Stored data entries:
# # #

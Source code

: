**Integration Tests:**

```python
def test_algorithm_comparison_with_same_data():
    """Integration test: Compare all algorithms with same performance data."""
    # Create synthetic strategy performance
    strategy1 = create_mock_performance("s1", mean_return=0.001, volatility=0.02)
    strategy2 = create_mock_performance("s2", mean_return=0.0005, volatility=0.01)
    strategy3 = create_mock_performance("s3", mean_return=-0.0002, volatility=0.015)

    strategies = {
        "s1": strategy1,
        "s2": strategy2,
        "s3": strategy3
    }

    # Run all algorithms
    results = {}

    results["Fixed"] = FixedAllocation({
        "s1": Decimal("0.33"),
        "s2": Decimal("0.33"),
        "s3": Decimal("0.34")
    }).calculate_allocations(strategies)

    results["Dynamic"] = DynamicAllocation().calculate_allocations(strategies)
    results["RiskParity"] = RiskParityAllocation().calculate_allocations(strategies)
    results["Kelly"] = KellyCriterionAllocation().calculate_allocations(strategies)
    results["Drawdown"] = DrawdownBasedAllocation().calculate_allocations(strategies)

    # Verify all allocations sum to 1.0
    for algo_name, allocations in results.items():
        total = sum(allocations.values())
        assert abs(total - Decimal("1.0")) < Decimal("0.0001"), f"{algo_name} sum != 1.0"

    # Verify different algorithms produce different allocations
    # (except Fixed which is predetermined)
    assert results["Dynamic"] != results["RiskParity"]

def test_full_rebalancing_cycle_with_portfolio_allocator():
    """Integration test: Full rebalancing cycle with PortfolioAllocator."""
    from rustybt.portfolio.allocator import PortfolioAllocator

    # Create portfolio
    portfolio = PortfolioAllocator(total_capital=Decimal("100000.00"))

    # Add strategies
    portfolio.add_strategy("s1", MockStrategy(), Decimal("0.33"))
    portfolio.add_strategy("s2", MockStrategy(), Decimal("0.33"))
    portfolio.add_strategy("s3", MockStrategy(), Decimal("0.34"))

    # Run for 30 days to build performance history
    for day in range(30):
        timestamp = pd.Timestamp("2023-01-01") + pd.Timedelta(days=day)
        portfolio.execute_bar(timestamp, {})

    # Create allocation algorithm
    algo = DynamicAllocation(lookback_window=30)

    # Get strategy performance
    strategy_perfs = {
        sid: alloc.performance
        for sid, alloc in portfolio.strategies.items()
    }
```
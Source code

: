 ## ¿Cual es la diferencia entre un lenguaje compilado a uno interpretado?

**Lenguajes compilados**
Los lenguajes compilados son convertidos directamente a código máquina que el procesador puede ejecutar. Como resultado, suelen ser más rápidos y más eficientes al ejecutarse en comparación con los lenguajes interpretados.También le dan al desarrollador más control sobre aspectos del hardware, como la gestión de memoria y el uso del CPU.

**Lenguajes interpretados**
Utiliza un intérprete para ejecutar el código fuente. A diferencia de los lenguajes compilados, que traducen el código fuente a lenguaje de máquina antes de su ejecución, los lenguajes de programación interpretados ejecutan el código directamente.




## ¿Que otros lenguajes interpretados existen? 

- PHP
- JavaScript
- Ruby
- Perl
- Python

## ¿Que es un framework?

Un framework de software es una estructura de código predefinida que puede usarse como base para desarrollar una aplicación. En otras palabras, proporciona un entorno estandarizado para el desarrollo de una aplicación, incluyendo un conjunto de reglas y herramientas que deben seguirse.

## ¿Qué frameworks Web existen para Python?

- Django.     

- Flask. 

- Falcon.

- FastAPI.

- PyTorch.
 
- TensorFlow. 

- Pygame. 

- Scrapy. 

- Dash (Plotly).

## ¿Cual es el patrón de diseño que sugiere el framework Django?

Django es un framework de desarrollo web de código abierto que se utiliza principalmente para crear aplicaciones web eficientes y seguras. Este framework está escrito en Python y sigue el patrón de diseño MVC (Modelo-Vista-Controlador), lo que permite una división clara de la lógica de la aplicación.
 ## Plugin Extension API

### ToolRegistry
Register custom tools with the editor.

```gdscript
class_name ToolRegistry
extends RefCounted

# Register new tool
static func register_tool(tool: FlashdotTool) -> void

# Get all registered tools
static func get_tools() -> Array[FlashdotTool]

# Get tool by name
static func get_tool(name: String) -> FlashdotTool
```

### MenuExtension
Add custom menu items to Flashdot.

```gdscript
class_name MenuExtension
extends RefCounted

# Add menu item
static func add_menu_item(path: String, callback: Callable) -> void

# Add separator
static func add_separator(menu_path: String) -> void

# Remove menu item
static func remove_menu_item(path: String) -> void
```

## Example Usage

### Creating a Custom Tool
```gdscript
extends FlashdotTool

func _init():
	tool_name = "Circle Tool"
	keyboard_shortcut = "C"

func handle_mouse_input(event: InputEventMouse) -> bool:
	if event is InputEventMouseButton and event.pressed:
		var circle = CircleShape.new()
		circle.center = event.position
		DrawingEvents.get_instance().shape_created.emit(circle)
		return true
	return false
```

# # #

**What you will do**: What is needed is an exact copy of all the data above.

**Problem solution**:
Source code

:**Integration Tests:**

```python
def test_algorithm_comparison_with_same_data():
    """Integration test: Compare all algorithms with same performance data."""
    # Create synthetic strategy performance
    strategy1 = create_mock_performance("s1", mean_return=0.001, volatility=0.02)
    strategy2 = create_mock_performance("s2", mean_return=0.0005, volatility=0.01)
    strategy3 = create_mock_performance("s3", mean_return=-0.0002, volatility=0.015)

    strategies = {
        "s1": strategy1,
        "s2": strategy2,
        "s3": strategy3
    }

    # Run all algorithms
    results = {}

    results["Fixed"] = FixedAllocation({
        "s1": Decimal("0.33"),
        "s2": Decimal("0.33"),
        "s3": Decimal("0.34")
    }).calculate_allocations(strategies)

    results["Dynamic"] = DynamicAllocation().calculate_allocations(strategies)
    results["RiskParity"] = RiskParityAllocation().calculate_allocations(strategies)
    results["Kelly"] = KellyCriterionAllocation().calculate_allocations(strategies)
    results["Drawdown"] = DrawdownBasedAllocation().calculate_allocations(strategies)

    # Verify all allocations sum to 1.0
    for algo_name, allocations in results.items():
        total = sum(allocations.values())
        assert abs(total - Decimal("1.0")) < Decimal("0.0001"), f"{algo_name} sum != 1.0"

    # Verify different algorithms produce different allocations
    # (except Fixed which is predetermined)
    assert results["Dynamic"] != results["RiskParity"]

def test_full_rebalancing_cycle_with_portfolio_allocator():
    """Integration test: Full rebalancing cycle with PortfolioAllocator."""
    from rustybt.portfolio.allocator import PortfolioAllocator

    # Create portfolio
    portfolio = PortfolioAllocator(total_capital=Decimal("100000.00"))

    # Add strategies
    portfolio.add_strategy("s1", MockStrategy(), Decimal("0.33"))
    portfolio.add_strategy("s2", MockStrategy(), Decimal("0.33"))
    portfolio.add_strategy("s3", MockStrategy(), Decimal("0.34"))

    # Run for 30 days to build performance history
    for day in range(30):
        timestamp = pd.Timestamp("2023-01-01") + pd.Timedelta(days=day)
        portfolio.execute_bar(timestamp, {})

    # Create allocation algorithm
    algo = DynamicAllocation(lookback_window=30)

    # Get strategy performance
    strategy_perfs = {
        sid: alloc.performance
        for sid, alloc in portfolio.strategies.items()
    }
```
Source code

: ## ¿Cual es la diferencia entre un lenguaje compilado a uno interpretado?

**Lenguajes compilados**
Los lenguajes compilados son convertidos directamente a código máquina que el procesador puede ejecutar. Como resultado, suelen ser más rápidos y más eficientes al ejecutarse en comparación con los lenguajes interpretados.También le dan al desarrollador más control sobre aspectos del hardware, como la gestión de memoria y el uso del CPU.

**Lenguajes interpretados**
Utiliza un intérprete para ejecutar el código fuente. A diferencia de los lenguajes compilados, que traducen el código fuente a lenguaje de máquina antes de su ejecución, los lenguajes de programación interpretados ejecutan el código directamente.




## ¿Que otros lenguajes interpretados existen? 

- PHP
- JavaScript
- Ruby
- Perl
- Python

## ¿Que es un framework?

Un framework de software es una estructura de código predefinida que puede usarse como base para desarrollar una aplicación. En otras palabras, proporciona un entorno estandarizado para el desarrollo de una aplicación, incluyendo un conjunto de reglas y herramientas que deben seguirse.

## ¿Qué frameworks Web existen para Python?

- Django.     

- Flask. 

- Falcon.

- FastAPI.

- PyTorch.
 
- TensorFlow. 

- Pygame. 

- Scrapy. 

- Dash (Plotly).

## ¿Cual es el patrón de diseño que sugiere el framework Django?

Django es un framework de desarrollo web de código abierto que se utiliza principalmente para crear aplicaciones web eficientes y seguras. Este framework está escrito en Python y sigue el patrón de diseño MVC (Modelo-Vista-Controlador), lo que permite una división clara de la lógica de la aplicación.
 ## Plugin Extension API

### ToolRegistry
Register custom tools with the editor.

```gdscript
class_name ToolRegistry
extends RefCounted

# Register new tool
static func register_tool(tool: FlashdotTool) -> void

# Get all registered tools
static func get_tools() -> Array[FlashdotTool]

# Get tool by name
static func get_tool(name: String) -> FlashdotTool
```

### MenuExtension
Add custom menu items to Flashdot.

```gdscript
class_name MenuExtension
extends RefCounted

# Add menu item
static func add_menu_item(path: String, callback: Callable) -> void

# Add separator
static func add_separator(menu_path: String) -> void

# Remove menu item
static func remove_menu_item(path: String) -> void
```

## Example Usage

### Creating a Custom Tool
```gdscript
extends FlashdotTool

func _init():
	tool_name = "Circle Tool"
	keyboard_shortcut = "C"

func handle_mouse_input(event: InputEventMouse) -> bool:
	if event is InputEventMouseButton and event.pressed:
		var circle = CircleShape.new()
		circle.center = event.position
		DrawingEvents.get_instance().shape_created.emit(circle)
		return true
	return false
```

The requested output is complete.